Then again, certain decisions around this Australian Open do invite derision. Take, for example, the announcement that crowds will be capped at 50 per cent in response to the omicron surge across Victoria. On the surface, this is represented as a public health imperative: a questionable one, given that the state’s high caseloads are yet to translate into any unmanageable strain on the health system. “It is a relatively small number of people who are gravely ill,” Andrews said this week. Plus, the 50 per cent rule applies only to tickets still to be bought, which makes even less sense, considering several sessions are already close to sold-out.
It is difficult to shake the sense that the 2022 Australian Open is falling prey to elaborate Covid theatre. Even though the genie is out of the bottle, with over 40,000 positive cases in Victoria each day, workers at Melbourne Park are still required to complete lateral flow tests every 24 hours and to dispense cloth masks in favour of the tighter-fitting KN95 variety. Then there is the issue at the heart of the Djokovic case: the relentless checking of vaccination status. The Covid passport scheme is everywhere here, from cafes to car parks. Melbourne has embraced the checking of one’s papers as enthusiastically as 1980s East Germany.
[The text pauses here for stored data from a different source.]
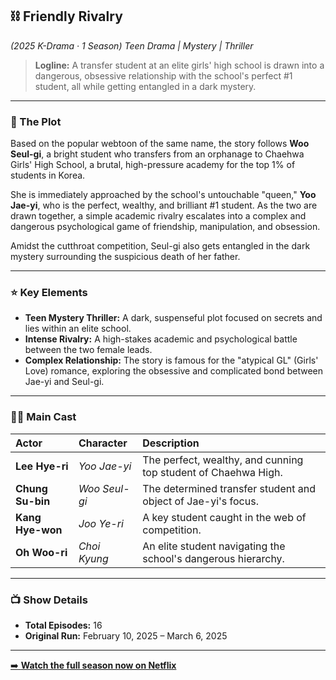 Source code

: ## ⛓️ Friendly Rivalry
*(2025 K-Drama ‧ 1 Season)*
*Teen Drama | Mystery | Thriller*

> **Logline:** A transfer student at an elite girls' high school is drawn into a dangerous, obsessive relationship with the school's perfect #1 student, all while getting entangled in a dark mystery.

---

### 📖 The Plot

Based on the popular webtoon of the same name, the story follows **Woo Seul-gi**, a bright student who transfers from an orphanage to Chaehwa Girls' High School, a brutal, high-pressure academy for the top 1% of students in Korea.

She is immediately approached by the school's untouchable "queen," **Yoo Jae-yi**, who is the perfect, wealthy, and brilliant #1 student. As the two are drawn together, a simple academic rivalry escalates into a complex and dangerous psychological game of friendship, manipulation, and obsession.

Amidst the cutthroat competition, Seul-gi also gets entangled in the dark mystery surrounding the suspicious death of her father.

---

### ⭐ Key Elements

* **Teen Mystery Thriller:** A dark, suspenseful plot focused on secrets and lies within an elite school.
* **Intense Rivalry:** A high-stakes academic and psychological battle between the two female leads.
* **Complex Relationship:** The story is famous for the "atypical GL" (Girls' Love) romance, exploring the obsessive and complicated bond between Jae-yi and Seul-gi.

---

### 🧑‍🎓 Main Cast
| Actor | Character | Description |
| :--- | :--- | :--- |
| **Lee Hye-ri** | *Yoo Jae-yi* | The perfect, wealthy, and cunning top student of Chaehwa High. |
| **Chung Su-bin**| *Woo Seul-gi* | The determined transfer student and object of Jae-yi's focus. |
| **Kang Hye-won**| *Joo Ye-ri* | A key student caught in the web of competition. |
| **Oh Woo-ri** | *Choi Kyung* | An elite student navigating the school's dangerous hierarchy. |

---

### 📺 Show Details

* **Total Episodes:** 16
* **Original Run:** February 10, 2025 – March 6, 2025

---

[➡️ **Watch the full season now on Netflix**](https://www.netflix.com/title/82036243)
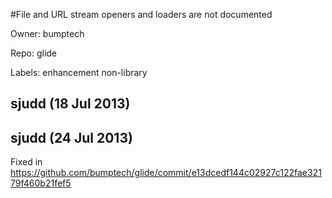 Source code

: #File and URL stream openers and loaders are not documented

Owner: bumptech

Repo: glide

Labels: enhancement non-library 

## sjudd (18 Jul 2013)



## sjudd (24 Jul 2013)

Fixed in https://github.com/bumptech/glide/commit/e13dcedf144c02927c122fae32179f460b21fef5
How can such excesses be reconciled with Australia’s stated philosophy of “living with Covid”? The reality is that the country will struggle to live with the virus until it relaxes its pathological fear and loathing of the unvaccinated. Djokovic arrives here at a tense, awkward time, with many demonising him as a potential super-spreader. And yet in a city awash with omicron, and whose population is 93 percent double-jabbed, it is hard to see how his presence affects Melbourne’s risk profile one iota. Ultimately, he is being shunned for his failure to conform.
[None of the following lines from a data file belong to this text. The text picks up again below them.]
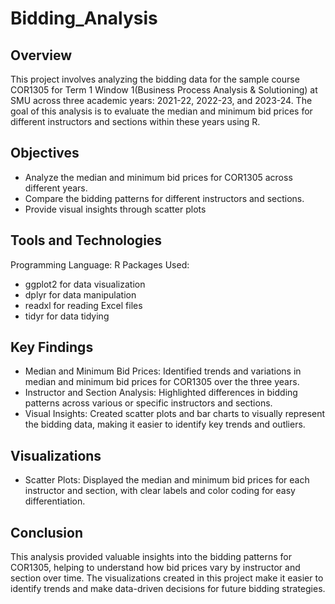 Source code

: # Bidding_Analysis
## Overview
This project involves analyzing the bidding data for the sample course COR1305 for Term 1 Window 1(Business Process Analysis & Solutioning) at SMU across three academic years: 2021-22, 2022-23, and 2023-24.
The goal of this analysis is to evaluate the median and minimum bid prices for different instructors and sections within these years using R. 

## Objectives
* Analyze the median and minimum bid prices for COR1305 across different years.
* Compare the bidding patterns for different instructors and sections.
* Provide visual insights through scatter plots 

## Tools and Technologies
Programming Language: R
Packages Used:
* ggplot2 for data visualization
* dplyr for data manipulation
* readxl for reading Excel files
* tidyr for data tidying

## Key Findings
* Median and Minimum Bid Prices: Identified trends and variations in median and minimum bid prices for COR1305 over the three years.
* Instructor and Section Analysis: Highlighted differences in bidding patterns across various or specific instructors and sections.
* Visual Insights: Created scatter plots and bar charts to visually represent the bidding data, making it easier to identify key trends and outliers.


## Visualizations
* Scatter Plots: Displayed the median and minimum bid prices for each instructor and section, with clear labels and color coding for easy differentiation.


## Conclusion
This analysis provided valuable insights into the bidding patterns for COR1305, helping to understand how bid prices vary by instructor and section over time. The visualizations created in this project make it easier to identify trends and make data-driven decisions for future bidding strategies.
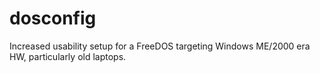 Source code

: # dosconfig
Increased usability setup for a FreeDOS targeting Windows ME/2000 era HW, particularly old laptops.
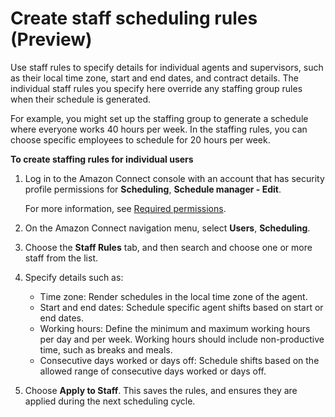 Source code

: # Create staff scheduling rules \(Preview\)<a name="scheduling-create-staff-rules"></a>

Use staff rules to specify details for individual agents and supervisors, such as their local time zone, start and end dates, and contract details\. The individual staff rules you specify here override any staffing group rules when their schedule is generated\.

For example, you might set up the staffing group to generate a schedule where everyone works 40 hours per week\. In the staffing rules, you can choose specific employees to schedule for 20 hours per week\.

**To create staffing rules for individual users**

1. Log in to the Amazon Connect console with an account that has security profile permissions for **Scheduling**, **Schedule manager \- Edit**\. 

   For more information, see [Required permissions](required-optimization-permissions.md)\. 

1. On the Amazon Connect navigation menu, select **Users**, **Scheduling**\.

1. Choose the **Staff Rules** tab, and then search and choose one or more staff from the list\. 

1. Specify details such as:
   + Time zone: Render schedules in the local time zone of the agent\.
   + Start and end dates: Schedule specific agent shifts based on start or end dates\.
   + Working hours: Define the minimum and maximum working hours per day and per week\. Working hours should include non\-productive time, such as breaks and meals\.
   + Consecutive days worked or days off: Schedule shifts based on the allowed range of consecutive days worked or days off\. 

1. Choose **Apply to Staff**\. This saves the rules, and ensures they are applied during the next scheduling cycle\.  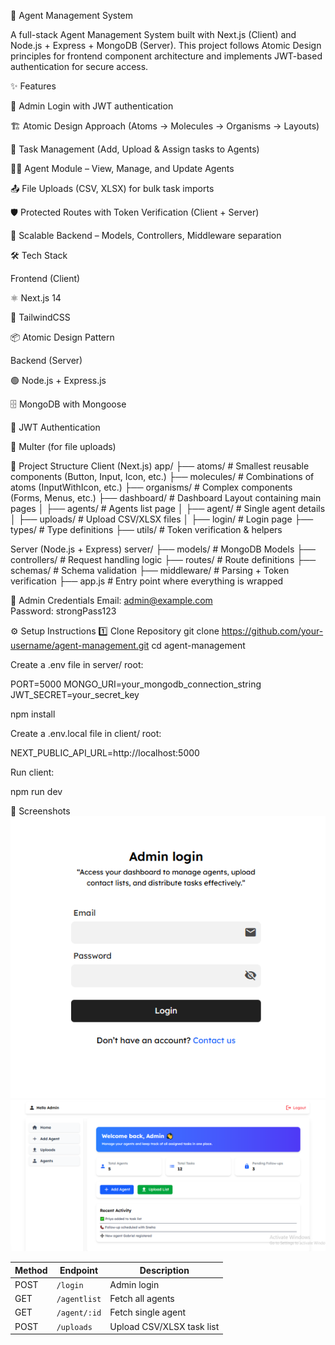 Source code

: 🚀 Agent Management System

A full-stack Agent Management System built with Next.js (Client) and Node.js + Express + MongoDB (Server).
This project follows Atomic Design principles for frontend component architecture and implements JWT-based authentication for secure access.

✨ Features

🔐 Admin Login with JWT authentication

🏗 Atomic Design Approach (Atoms → Molecules → Organisms → Layouts)

📂 Task Management (Add, Upload & Assign tasks to Agents)

👨‍💼 Agent Module – View, Manage, and Update Agents

📤 File Uploads (CSV, XLSX) for bulk task imports

🛡 Protected Routes with Token Verification (Client + Server)

📑 Scalable Backend – Models, Controllers, Middleware separation

🛠 Tech Stack

Frontend (Client)

⚛ Next.js 14

🎨 TailwindCSS

📦 Atomic Design Pattern

Backend (Server)

🟢 Node.js + Express.js

🗄 MongoDB with Mongoose

🔑 JWT Authentication

📂 Multer (for file uploads)

📂 Project Structure
Client (Next.js)
app/
 ├── atoms/         # Smallest reusable components (Button, Input, Icon, etc.)
 ├── molecules/     # Combinations of atoms (InputWithIcon, etc.)
 ├── organisms/     # Complex components (Forms, Menus, etc.)
 ├── dashboard/     # Dashboard Layout containing main pages
 │    ├── agents/   # Agents list page
 │    ├── agent/    # Single agent details
 │    ├── uploads/  # Upload CSV/XLSX files
 │    ├── login/    # Login page
 ├── types/         # Type definitions
 ├── utils/         # Token verification & helpers

Server (Node.js + Express)
server/
 ├── models/        # MongoDB Models
 ├── controllers/   # Request handling logic
 ├── routes/        # Route definitions
 ├── schemas/       # Schema validation
 ├── middleware/    # Parsing + Token verification
 ├── app.js         # Entry point where everything is wrapped

🔑 Admin Credentials
Email:    admin@example.com  
Password: strongPass123

⚙️ Setup Instructions
1️⃣ Clone Repository
git clone https://github.com/your-username/agent-management.git
cd agent-management

Create a .env file in server/ root:

PORT=5000
MONGO_URI=your_mongodb_connection_string
JWT_SECRET=your_secret_key

npm install


Create a .env.local file in client/ root:

NEXT_PUBLIC_API_URL=http://localhost:5000


Run client:

npm run dev

📸 Screenshots
![alt text](image.png)
![alt text](dashboard.png)

| Method | Endpoint     | Description               |
| ------ | ------------ | ------------------------- |
| POST   | `/login`     | Admin login               |
| GET    | `/agentlist` | Fetch all agents          |
| GET    | `/agent/:id` | Fetch single agent        |
| POST   | `/uploads`   | Upload CSV/XLSX task list |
Alex Hawke, Australia’s immigration minister, is keeping Djokovic in agonising suspense as he builds his case. One wonders, though, how much of a case there is left to build. Yes, it is indefensible that Djokovic admitted this week to conducting an interview with a French journalist while knowingly Covid-positive, but it is essentially irrelevant, since the transgression took place in Serbia, not Australia. Hawke and the government he represents need to bring the curtain down on this shabby pantomime, and fast. For the more they vacillate, the more they undermine the centrepiece of Australia’s sporting summer.